– Я хочу помнить о случившемся, – тихо сказал он. – К тому же, мне противна мысль о каких-то искусственных штучках внутри меня. Мои кости исковерканы, но они мои, и не надо никакой замены.
– Доминик, ты делаешь мне больно…
– Да? А где же при этом твоя объективность? – зло бросил он, и Элен с недоумением и обидой взглянула на него.
– Ты же сделал это ненамеренно, – почти прошептала она. Выражение лица Доминика неожиданно смягчилось. Он пробормотал что-то невразумительное и опустился на диван рядом с ней. Доминик взял руки Элен в свои и поднес ее ладони, к губам.
– Боже правый, – глухо пробормотал он, – не смотри на меня так.

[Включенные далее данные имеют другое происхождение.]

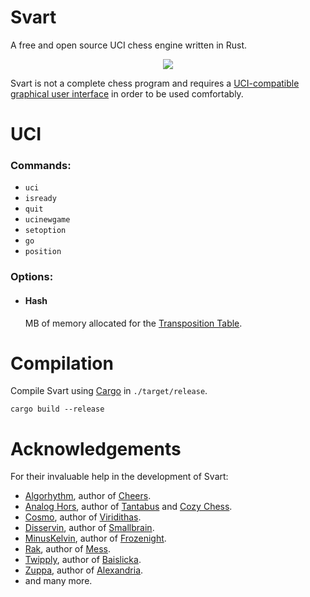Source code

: # Svart

A free and open source UCI chess engine written in Rust.

<div align="center">
    <img src="https://github.com/crippa1337/svart/blob/master/images/new_logo.jpg">
</div>

Svart is not a complete chess program and requires a <a href="https://www.chessprogramming.org/UCI#GUIs">UCI-compatible graphical user interface</a> in order to be used comfortably.


# UCI
### Commands:
* ``uci``
* ``isready``
* ``quit``
* ``ucinewgame``
* ``setoption``
* ``go``
* ``position``


### Options:
* #### Hash
    MB of memory allocated for the <a href="https://en.wikipedia.org/wiki/Transposition_table">Transposition Table</a>.
    
# Compilation
Compile Svart using <a href="https://doc.rust-lang.org/cargo/">Cargo</a> in ``./target/release``.

``` 
cargo build --release
```


# Acknowledgements
For their invaluable help in the development of Svart:

* <a href="https://github.com/Algorhythm-sxv">Algorhythm</a>, author of <a href="https://github.com/Algorhythm-sxv/Cheers">Cheers</a>.
* <a href="https://github.com/analog-hors">Analog Hors</a>, author of <a href="https://github.com/analog-hors/tantabus">Tantabus</a> and <a href="https://github.com/analog-hors/cozy-chess">Cozy Chess</a>.
* <a href="https://github.com/cosmobobak">Cosmo</a>, author of <a href="https://github.com/cosmobobak/viridithas">Viridithas</a>.
* <a href="https://github.com/disservin">Disservin</a>, author of <a href="https://github.com/Disservin/Smallbrain">Smallbrain</a>.
* <a href="https://github.com/minuskelvin">MinusKelvin</a>, author of <a href="https://github.com/MinusKelvin/frozenight">Frozenight</a>.
* <a href="https://github.com/raklaptudirm">Rak</a>, author of <a href="https://github.com/raklaptudirm/mess">Mess</a>.
* <a href="https://github.com/kz04px">Twipply</a>, author of <a href="https://github.com/kz04px/Baislicka">Baislicka</a>.
* <a href="https://github.com/pgg106">Zuppa</a>, author of <a href="https://github.com/PGG106/Alexandria/">Alexandria</a>.
* and many more.
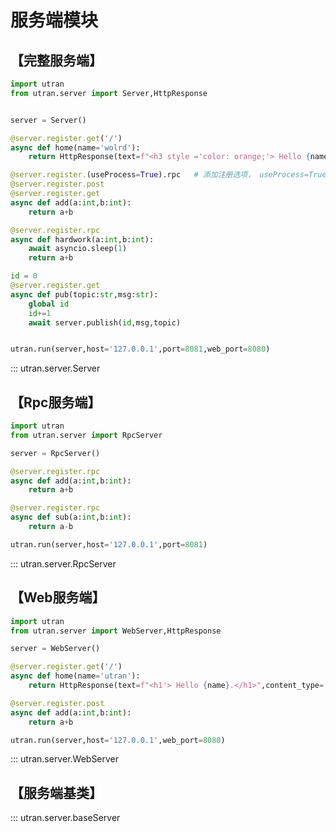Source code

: 
# 服务端模块


## 【完整服务端】
```python title='RpcServer使用示例'
import utran
from utran.server import Server,HttpResponse


server = Server()

@server.register.get('/')
async def home(name='wolrd'):
    return HttpResponse(text=f"<h3 style ='color: orange;'> Hello {name}.</h3>",content_type='text/html')

@server.register.(useProcess=True).rpc   # 添加注册选项， useProcess=True为在子进程中执行
@server.register.post
@server.register.get
async def add(a:int,b:int):
    return a+b

@server.register.rpc
async def hardwork(a:int,b:int):
    await asyncio.sleep(1)
    return a+b

id = 0
@server.register.get
async def pub(topic:str,msg:str):
    global id
    id+=1
    await server.publish(id,msg,topic)


utran.run(server,host='127.0.0.1',port=8081,web_port=8080)

```
::: utran.server.Server






## 【Rpc服务端】
```python title='RpcServer使用示例'
import utran
from utran.server import RpcServer

server = RpcServer()

@server.register.rpc
async def add(a:int,b:int):
    return a+b

@server.register.rpc
async def sub(a:int,b:int):
    return a-b

utran.run(server,host='127.0.0.1',port=8081)

```
::: utran.server.RpcServer





## 【Web服务端】
```python title='WebServer使用示例'
import utran
from utran.server import WebServer,HttpResponse

server = WebServer()

@server.register.get('/')
async def home(name='utran'):
    return HttpResponse(text=f"<h1'> Hello {name}.</h1>",content_type='text/html')

@server.register.post
async def add(a:int,b:int):
    return a+b

utran.run(server,host='127.0.0.1',web_port=8080)
```
::: utran.server.WebServer




## 【服务端基类】
::: utran.server.baseServer
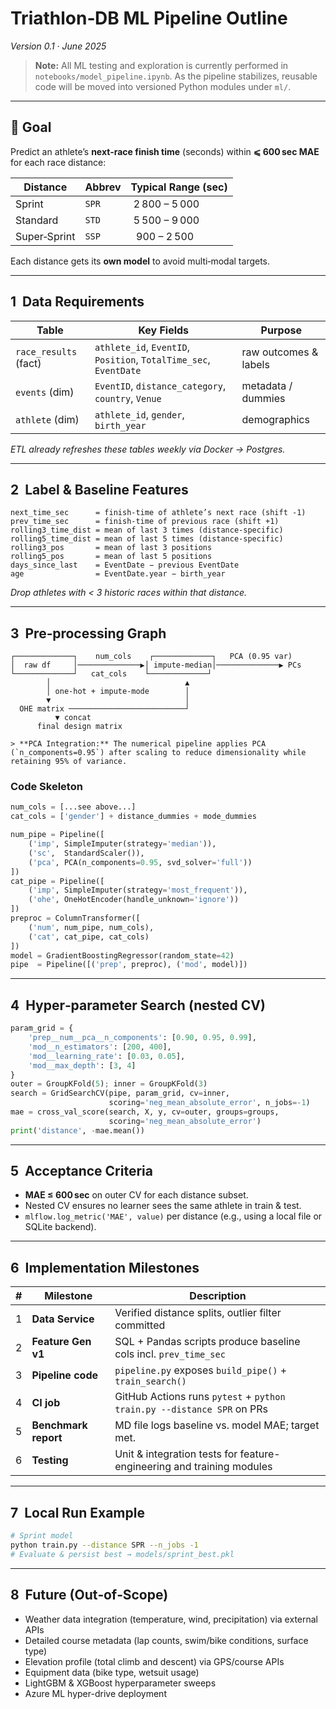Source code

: # Triathlon‑DB ML Pipeline Outline

*Version 0.1 · June 2025*
> **Note:** All ML testing and exploration is currently performed in `notebooks/model_pipeline.ipynb`. As the pipeline stabilizes, reusable code will be moved into versioned Python modules under `ml/`.

---

## 🎯 Goal

Predict an athlete’s **next‑race finish time** (seconds) within **⩽ 600 sec MAE** for each race distance:

| Distance     | Abbrev | Typical Range (sec) |
| ------------ | ------ | ------------------- |
| Sprint       | `SPR`  |  2 800 – 5 000      |
| Standard     | `STD`  |  5 500 – 9 000      |
| Super‑Sprint | `SSP`  |   900 – 2 500       |

Each distance gets its **own model** to avoid multi‑modal targets.

---

## 1  Data Requirements

| Table                 | Key Fields                                                        | Purpose               |
| --------------------- | ----------------------------------------------------------------- | --------------------- |
| `race_results` (fact) | `athlete_id`, `EventID`, `Position`, `TotalTime_sec`, `EventDate` | raw outcomes & labels |
| `events` (dim)        | `EventID`, `distance_category`, `country`, `Venue`                | metadata / dummies    |
| `athlete` (dim)       | `athlete_id`, `gender`, `birth_year`                              | demographics          |

*ETL already refreshes these tables weekly via Docker → Postgres.*

---

## 2  Label & Baseline Features

```text
next_time_sec      = finish‑time of athlete’s next race (shift -1)
prev_time_sec      = finish‑time of previous race (shift +1)
rolling3_time_dist = mean of last 3 times (distance‑specific)
rolling5_time_dist = mean of last 5 times (distance‑specific)
rolling3_pos       = mean of last 3 positions
rolling5_pos       = mean of last 5 positions
days_since_last    = EventDate − previous EventDate
age                = EventDate.year − birth_year
```

*Drop athletes with < 3 historic races within that distance.*

---

## 3  Pre‑processing Graph

```text
┌─────────────┐    num_cols    ┌─────────────┐   PCA (0.95 var)
│  raw df     │──────────────▶│ impute‑median│──────────────▶ PCs
└─────────────┘   cat_cols    └─────────────┘
        │                              ▲
        │ one‑hot + impute‑mode        │
        ▼                              │
  OHE matrix ──────────────────────────┘
          ▼ concat
      final design matrix
  
> **PCA Integration:** The numerical pipeline applies PCA (`n_components=0.95`) after scaling to reduce dimensionality while retaining 95% of variance.
```

### Code Skeleton

```python
num_cols = [...see above...]
cat_cols = ['gender'] + distance_dummies + mode_dummies

num_pipe = Pipeline([
    ('imp', SimpleImputer(strategy='median')),
    ('sc',  StandardScaler()),
    ('pca', PCA(n_components=0.95, svd_solver='full'))
])
cat_pipe = Pipeline([
    ('imp', SimpleImputer(strategy='most_frequent')),
    ('ohe', OneHotEncoder(handle_unknown='ignore'))
])
preproc = ColumnTransformer([
    ('num', num_pipe, num_cols),
    ('cat', cat_pipe, cat_cols)
])
model = GradientBoostingRegressor(random_state=42)
pipe  = Pipeline([('prep', preproc), ('mod', model)])
```

---

## 4  Hyper‑parameter Search (nested CV)

```python
param_grid = {
    'prep__num__pca__n_components': [0.90, 0.95, 0.99],
    'mod__n_estimators': [200, 400],
    'mod__learning_rate': [0.03, 0.05],
    'mod__max_depth': [3, 4]
}
outer = GroupKFold(5); inner = GroupKFold(3)
search = GridSearchCV(pipe, param_grid, cv=inner,
                      scoring='neg_mean_absolute_error', n_jobs=-1)
mae = cross_val_score(search, X, y, cv=outer, groups=groups,
                      scoring='neg_mean_absolute_error')
print('distance', -mae.mean())
```

---

## 5  Acceptance Criteria

* **MAE ≤ 600 sec** on outer CV for each distance subset.
* Nested CV ensures no learner sees the same athlete in train & test.
* `mlflow.log_metric('MAE', value)` per distance (e.g., using a local file or SQLite backend).

---

## 6  Implementation Milestones

| #  | Milestone            | Description                                                            |
| -- | -------------------- | ---------------------------------------------------------------------- |
|  1 | **Data Service**     | Verified distance splits, outlier filter committed                     |
|  2 | **Feature Gen v1**   | SQL + Pandas scripts produce baseline cols incl. `prev_time_sec`       |
|  3 | **Pipeline code**    | `pipeline.py` exposes `build_pipe()` + `train_search()`                |
|  4 | **CI job**           | GitHub Actions runs `pytest` + `python train.py --distance SPR` on PRs |
|  5 | **Benchmark report** | MD file logs baseline vs. model MAE; target met.                       |
|  6 | **Testing**          | Unit & integration tests for feature-engineering and training modules |

---

## 7  Local Run Example

```bash
# Sprint model
python train.py --distance SPR --n_jobs -1
# Evaluate & persist best → models/sprint_best.pkl
```

---

## 8  Future (Out‑of‑Scope)

* Weather data integration (temperature, wind, precipitation) via external APIs
* Detailed course metadata (lap counts, swim/bike conditions, surface type)
* Elevation profile (total climb and descent) via GPS/course APIs
* Equipment data (bike type, wetsuit usage)
* LightGBM & XGBoost hyperparameter sweeps
* Azure ML hyper-drive deployment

Я не хотел делать тебе больно. Но я не смог сдержаться.
Элен смотрела на его склоненную голову. Прикосновение его губ к ее ладоням было волнующей лаской. Она задрожала. Доминик поднял голову и взглянул ей в глаза. В его потемневшем взгляде отразились переполнявшие его чувства. Он провел рукой по щеке Элен, ласково коснулся чувствительного места за ухом, потом спустил ей платье с плеча, обнажив нежную кожу.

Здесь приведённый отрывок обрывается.